Gennaio 9, 2026 9:56

L’AQUILA –  “I cammini saranno protagonisti in L’Aquila 2026 Capitale Italiana della Cultura. Avremo il cammino delle piccole frazioni che durerà giorni, ma anche 12 conferenze nei palazzi gentilizi con un patrimonio da conoscere”. Lo dichiara  Maria Rita Acone – Presidente Archeoclub D’Italia .

“L’Aquila è Capitale Italiana della Cultura 2026”, prosegue, “e Archeoclub d’Italia c’è! Ben 12 saranno le conferenze dedicate alla storia della città e si svolgeranno nelle Dimore Storiche ma avremo anche la Tessera Nazionale Archeoclub d’Italia che sarà una tessera storica in quanto dedicata a L’Aquila Capitale Italiana della Cultura 2026 con l’immagine iconica della Basilica di Santa Maria di Collemaggio! Abbiamo messo a punto un programma, direi, volto proprio a questo  fine e avremo in primo luogo 12 conferenze, ciascuna su un periodo storico della città e saranno all’interno dei palazzi signorili. Poi renderemo pubbliche alcune delle nostre manifestazioni, come le Giornate Europee della Cultura, oppure quelle come Chiese Aperte, le Giornate dell’  archeologia, e soprattutto la Primavera nei Borghi”.

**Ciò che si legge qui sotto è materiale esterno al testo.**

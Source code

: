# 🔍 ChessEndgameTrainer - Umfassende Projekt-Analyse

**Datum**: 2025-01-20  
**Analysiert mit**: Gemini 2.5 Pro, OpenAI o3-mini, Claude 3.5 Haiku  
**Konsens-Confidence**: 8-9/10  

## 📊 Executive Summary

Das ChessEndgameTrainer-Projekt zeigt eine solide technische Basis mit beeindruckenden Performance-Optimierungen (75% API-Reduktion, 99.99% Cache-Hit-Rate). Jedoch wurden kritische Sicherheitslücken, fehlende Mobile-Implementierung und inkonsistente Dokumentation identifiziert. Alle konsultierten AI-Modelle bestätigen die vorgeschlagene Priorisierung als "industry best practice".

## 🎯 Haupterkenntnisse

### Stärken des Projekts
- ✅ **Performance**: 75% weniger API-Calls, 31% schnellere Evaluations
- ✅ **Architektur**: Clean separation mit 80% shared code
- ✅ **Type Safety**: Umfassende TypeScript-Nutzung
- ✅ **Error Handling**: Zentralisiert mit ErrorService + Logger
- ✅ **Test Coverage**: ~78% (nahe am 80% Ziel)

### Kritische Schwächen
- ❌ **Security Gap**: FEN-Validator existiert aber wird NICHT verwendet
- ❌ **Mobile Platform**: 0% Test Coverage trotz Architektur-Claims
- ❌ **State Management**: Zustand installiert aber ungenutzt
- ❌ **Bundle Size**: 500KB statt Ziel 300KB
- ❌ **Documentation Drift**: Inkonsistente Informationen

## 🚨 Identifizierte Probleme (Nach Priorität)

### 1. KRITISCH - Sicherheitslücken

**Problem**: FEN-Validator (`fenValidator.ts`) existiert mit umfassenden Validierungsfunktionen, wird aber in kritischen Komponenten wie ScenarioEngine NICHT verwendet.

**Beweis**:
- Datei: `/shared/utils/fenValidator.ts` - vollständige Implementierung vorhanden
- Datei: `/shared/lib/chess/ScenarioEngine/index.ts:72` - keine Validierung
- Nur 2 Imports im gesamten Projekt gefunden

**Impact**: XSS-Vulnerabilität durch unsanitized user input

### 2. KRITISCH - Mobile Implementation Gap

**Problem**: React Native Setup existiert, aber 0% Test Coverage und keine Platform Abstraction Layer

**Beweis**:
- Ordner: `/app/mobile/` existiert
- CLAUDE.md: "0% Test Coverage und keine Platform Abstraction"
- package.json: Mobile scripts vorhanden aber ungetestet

“L’Aquila sarà parte di questi eventi. Primavera nei Borghi è la manifestazione con la quale Archeoclub D’Italia accende i riflettori sulle aree interne dell’Italia ed è nata proprio dalla sede aquilana ottenendo un grande successo anche mediatico.
Per poter valorizzare anche il territorio aquilano, che è ricchissimo di borghi e di bellezza anche ambientale, metteremo proprio in atto il nostro  tracking delle frazioni e quindi per 4-5 giorni andremo a piedi proprio  intorno alla città e faremo anche in contemporanea degli incontri per divulgare il più possibile quello che anche le piccole frazioni possono dare a livello culturale alla città de’ L’Aquila e a tutta l’Italia”.

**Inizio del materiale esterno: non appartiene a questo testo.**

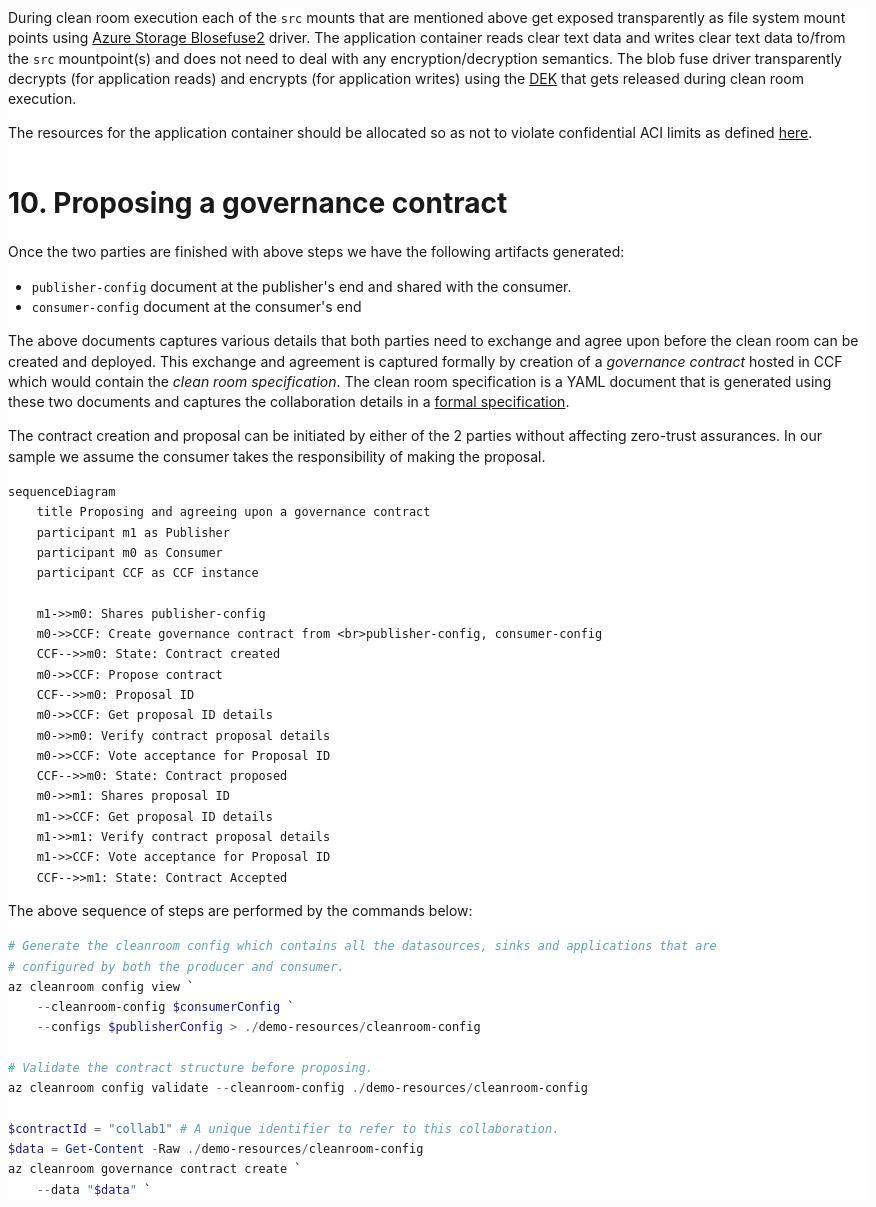 During clean room execution each of the `src` mounts that are mentioned above get exposed transparently as file system mount points using [Azure Storage Blosefuse2](https://github.com/Azure/azure-storage-fuse/tree/main?tab=readme-ov-file#about) driver. The application container reads clear text data and writes clear text data to/from the `src` mountpoint(s) and does not need to deal with any encryption/decryption semantics. The blob fuse driver transparently decrypts (for application reads) and encrypts (for application writes) using the [DEK](#61-kek-dek-based-encryption-approach) that gets released during clean room execution.

The resources for the application container should be allocated so as not to violate confidential ACI limits as defined [here](https://learn.microsoft.com/en-us/azure/container-instances/container-instances-resource-and-quota-limits#confidential-container-resources-preview).

# 10. Proposing a governance contract
Once the two parties are finished with above steps we have the following artifacts generated:
- `publisher-config` document at the publisher's end and shared with the consumer.
- `consumer-config` document at the consumer's end

The above documents captures various details that both parties need to exchange and agree upon before the clean room can be created and deployed. This exchange and agreement is captured formally by creation of a *governance contract* hosted in CCF which would contain the *clean room specification*. The clean room specification is a YAML document that is generated using these two documents and captures the collaboration details in a [formal specification](../../docs/cleanroomspec.md).

The contract creation and proposal can be initiated by either of the 2 parties without affecting zero-trust assurances. In our sample we assume the consumer takes the responsibility of making the proposal.

```mermaid
sequenceDiagram
    title Proposing and agreeing upon a governance contract
    participant m1 as Publisher
    participant m0 as Consumer
    participant CCF as CCF instance

    m1->>m0: Shares publisher-config
    m0->>CCF: Create governance contract from <br>publisher-config, consumer-config
    CCF-->>m0: State: Contract created
    m0->>CCF: Propose contract
    CCF-->>m0: Proposal ID
    m0->>CCF: Get proposal ID details
    m0->>m0: Verify contract proposal details
    m0->>CCF: Vote acceptance for Proposal ID
    CCF-->>m0: State: Contract proposed
    m0->>m1: Shares proposal ID
    m1->>CCF: Get proposal ID details
    m1->>m1: Verify contract proposal details
    m1->>CCF: Vote acceptance for Proposal ID
    CCF-->>m1: State: Contract Accepted
```

The above sequence of steps are performed by the commands below:
```powershell
# Generate the cleanroom config which contains all the datasources, sinks and applications that are
# configured by both the producer and consumer.
az cleanroom config view `
    --cleanroom-config $consumerConfig `
    --configs $publisherConfig > ./demo-resources/cleanroom-config

# Validate the contract structure before proposing.
az cleanroom config validate --cleanroom-config ./demo-resources/cleanroom-config

$contractId = "collab1" # A unique identifier to refer to this collaboration.
$data = Get-Content -Raw ./demo-resources/cleanroom-config
az cleanroom governance contract create `
    --data "$data" `
```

“Dodici conferenze saranno dedicate proprio alla storia, con un criterio cronologico e con un’ambientazione sicuramente pregevole grazie alla collaborazione dell’associazione Dimore Storiche d’Abruzzo. Altri appuntamenti saranno in chiese e borghi del territorio per scoprire testimonianze artistiche spesso poco conosciute e immerse in ambienti naturali di particolare pregio. Spazio anche alle visite in situ: Un trekking sarà dedicato per vari giorni alle frazioni del comune dell’Aquila: camminare e conoscere è uno dei principi su cui si basa l’attività di Archeoclub d’Italia – ha continuato l’Acone –  e chi vorrà partecipare realizzerà un vero e proprio viaggio di scoperta a pochi chilometri dalla città. Lo scopo, come sempre, sarà quello di incuriosire, far conoscere, rendere le persone consapevoli di quanta storia, arte e bellezza le circonda e, da questa consapevolezza, far nascere il desiderio di difendere e offrire anche ad altri questa Bellezza”.

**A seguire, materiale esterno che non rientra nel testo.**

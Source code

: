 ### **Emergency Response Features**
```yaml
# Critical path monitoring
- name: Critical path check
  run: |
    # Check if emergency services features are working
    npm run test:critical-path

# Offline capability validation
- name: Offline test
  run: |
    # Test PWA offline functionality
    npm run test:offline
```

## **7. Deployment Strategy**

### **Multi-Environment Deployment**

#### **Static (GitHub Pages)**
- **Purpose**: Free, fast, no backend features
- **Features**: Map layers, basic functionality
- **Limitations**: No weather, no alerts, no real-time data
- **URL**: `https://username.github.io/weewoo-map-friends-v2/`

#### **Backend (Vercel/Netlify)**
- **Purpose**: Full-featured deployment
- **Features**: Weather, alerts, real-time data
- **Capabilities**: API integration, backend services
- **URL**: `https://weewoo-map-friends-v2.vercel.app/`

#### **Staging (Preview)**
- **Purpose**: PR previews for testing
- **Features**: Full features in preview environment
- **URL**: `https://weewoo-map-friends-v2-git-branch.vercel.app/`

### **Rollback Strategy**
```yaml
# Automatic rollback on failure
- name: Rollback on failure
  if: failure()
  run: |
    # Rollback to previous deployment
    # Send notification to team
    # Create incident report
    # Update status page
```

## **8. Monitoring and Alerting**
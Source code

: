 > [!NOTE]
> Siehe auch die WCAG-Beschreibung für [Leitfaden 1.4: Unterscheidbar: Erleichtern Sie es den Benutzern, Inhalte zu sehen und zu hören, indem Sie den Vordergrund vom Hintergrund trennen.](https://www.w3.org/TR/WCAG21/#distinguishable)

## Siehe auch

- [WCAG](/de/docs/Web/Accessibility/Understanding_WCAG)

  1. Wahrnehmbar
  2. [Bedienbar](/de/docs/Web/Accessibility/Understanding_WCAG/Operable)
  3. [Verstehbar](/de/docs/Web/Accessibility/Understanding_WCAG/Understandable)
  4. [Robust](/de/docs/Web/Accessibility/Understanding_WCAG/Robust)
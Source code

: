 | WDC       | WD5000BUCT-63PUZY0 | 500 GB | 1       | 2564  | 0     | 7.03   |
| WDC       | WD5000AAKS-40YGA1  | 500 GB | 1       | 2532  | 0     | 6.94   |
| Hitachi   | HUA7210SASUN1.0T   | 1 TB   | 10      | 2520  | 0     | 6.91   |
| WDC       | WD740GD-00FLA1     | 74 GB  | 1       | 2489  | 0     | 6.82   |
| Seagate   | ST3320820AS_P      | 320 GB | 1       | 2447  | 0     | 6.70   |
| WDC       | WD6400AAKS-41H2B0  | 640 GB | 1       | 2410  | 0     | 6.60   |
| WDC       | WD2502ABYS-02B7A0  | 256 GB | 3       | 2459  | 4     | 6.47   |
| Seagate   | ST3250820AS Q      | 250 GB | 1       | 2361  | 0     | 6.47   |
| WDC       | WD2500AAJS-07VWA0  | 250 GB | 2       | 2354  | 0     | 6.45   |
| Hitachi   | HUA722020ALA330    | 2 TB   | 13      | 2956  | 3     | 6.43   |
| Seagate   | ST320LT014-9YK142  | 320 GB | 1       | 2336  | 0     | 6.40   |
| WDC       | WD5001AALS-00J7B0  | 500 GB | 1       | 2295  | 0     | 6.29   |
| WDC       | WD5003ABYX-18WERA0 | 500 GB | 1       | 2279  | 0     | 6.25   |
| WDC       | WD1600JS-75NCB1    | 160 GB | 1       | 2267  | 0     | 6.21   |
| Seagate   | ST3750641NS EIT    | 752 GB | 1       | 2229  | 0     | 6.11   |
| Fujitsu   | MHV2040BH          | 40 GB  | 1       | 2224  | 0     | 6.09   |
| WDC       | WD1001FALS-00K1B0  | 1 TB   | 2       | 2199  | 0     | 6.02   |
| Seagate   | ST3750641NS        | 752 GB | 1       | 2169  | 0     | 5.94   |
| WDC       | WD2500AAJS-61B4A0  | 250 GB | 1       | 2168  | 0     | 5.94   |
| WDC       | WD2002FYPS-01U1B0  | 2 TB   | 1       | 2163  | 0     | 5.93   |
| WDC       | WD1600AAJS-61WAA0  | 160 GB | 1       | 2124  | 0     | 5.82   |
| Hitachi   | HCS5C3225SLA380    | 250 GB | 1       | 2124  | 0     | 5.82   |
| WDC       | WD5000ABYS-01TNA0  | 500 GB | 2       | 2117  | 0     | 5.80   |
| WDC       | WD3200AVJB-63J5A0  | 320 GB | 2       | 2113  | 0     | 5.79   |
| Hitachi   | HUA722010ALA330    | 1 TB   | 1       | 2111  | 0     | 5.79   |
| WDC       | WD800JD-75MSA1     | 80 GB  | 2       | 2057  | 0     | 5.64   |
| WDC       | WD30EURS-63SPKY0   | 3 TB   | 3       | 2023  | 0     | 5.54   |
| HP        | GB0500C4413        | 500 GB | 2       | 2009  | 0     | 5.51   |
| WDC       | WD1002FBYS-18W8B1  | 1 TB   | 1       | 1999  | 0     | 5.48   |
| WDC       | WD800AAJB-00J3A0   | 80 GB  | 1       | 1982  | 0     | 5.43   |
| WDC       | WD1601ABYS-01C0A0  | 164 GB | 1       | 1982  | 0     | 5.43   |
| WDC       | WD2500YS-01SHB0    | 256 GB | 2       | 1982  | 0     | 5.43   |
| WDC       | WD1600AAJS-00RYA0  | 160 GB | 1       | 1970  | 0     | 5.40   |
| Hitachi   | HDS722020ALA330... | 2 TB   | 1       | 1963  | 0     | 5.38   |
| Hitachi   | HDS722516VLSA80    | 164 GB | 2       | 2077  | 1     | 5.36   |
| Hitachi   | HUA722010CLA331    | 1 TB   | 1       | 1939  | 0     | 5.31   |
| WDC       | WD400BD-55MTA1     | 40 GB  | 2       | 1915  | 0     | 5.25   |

“Il 2026 sarà anche l’anno della nuova tessera nazionale Archeoclub, dedicata a L’Aquila Capitale della Cultura, con l’immagine iconica della Basilica di Santa Maria di Collemaggio (fotografata da Enrico Di Febo di FotoClub 99 – L’Aquila). Un simbolo che viaggerà in tutta Italia raccontando l’anima della città. Lo scopo, è  incuriosire, far conoscere, educare alla tutela. Perché dalla consapevolezza nasce il desiderio di difendere e condividere la Bellezza”.

Si inizierà domenica 25 gennaio con una  conferenza della dott.ssa Alberta Martellone archeologa della Soprintendenza Archeologica Belle Arti e Paesaggio per le province dell’Aquila e Teramo.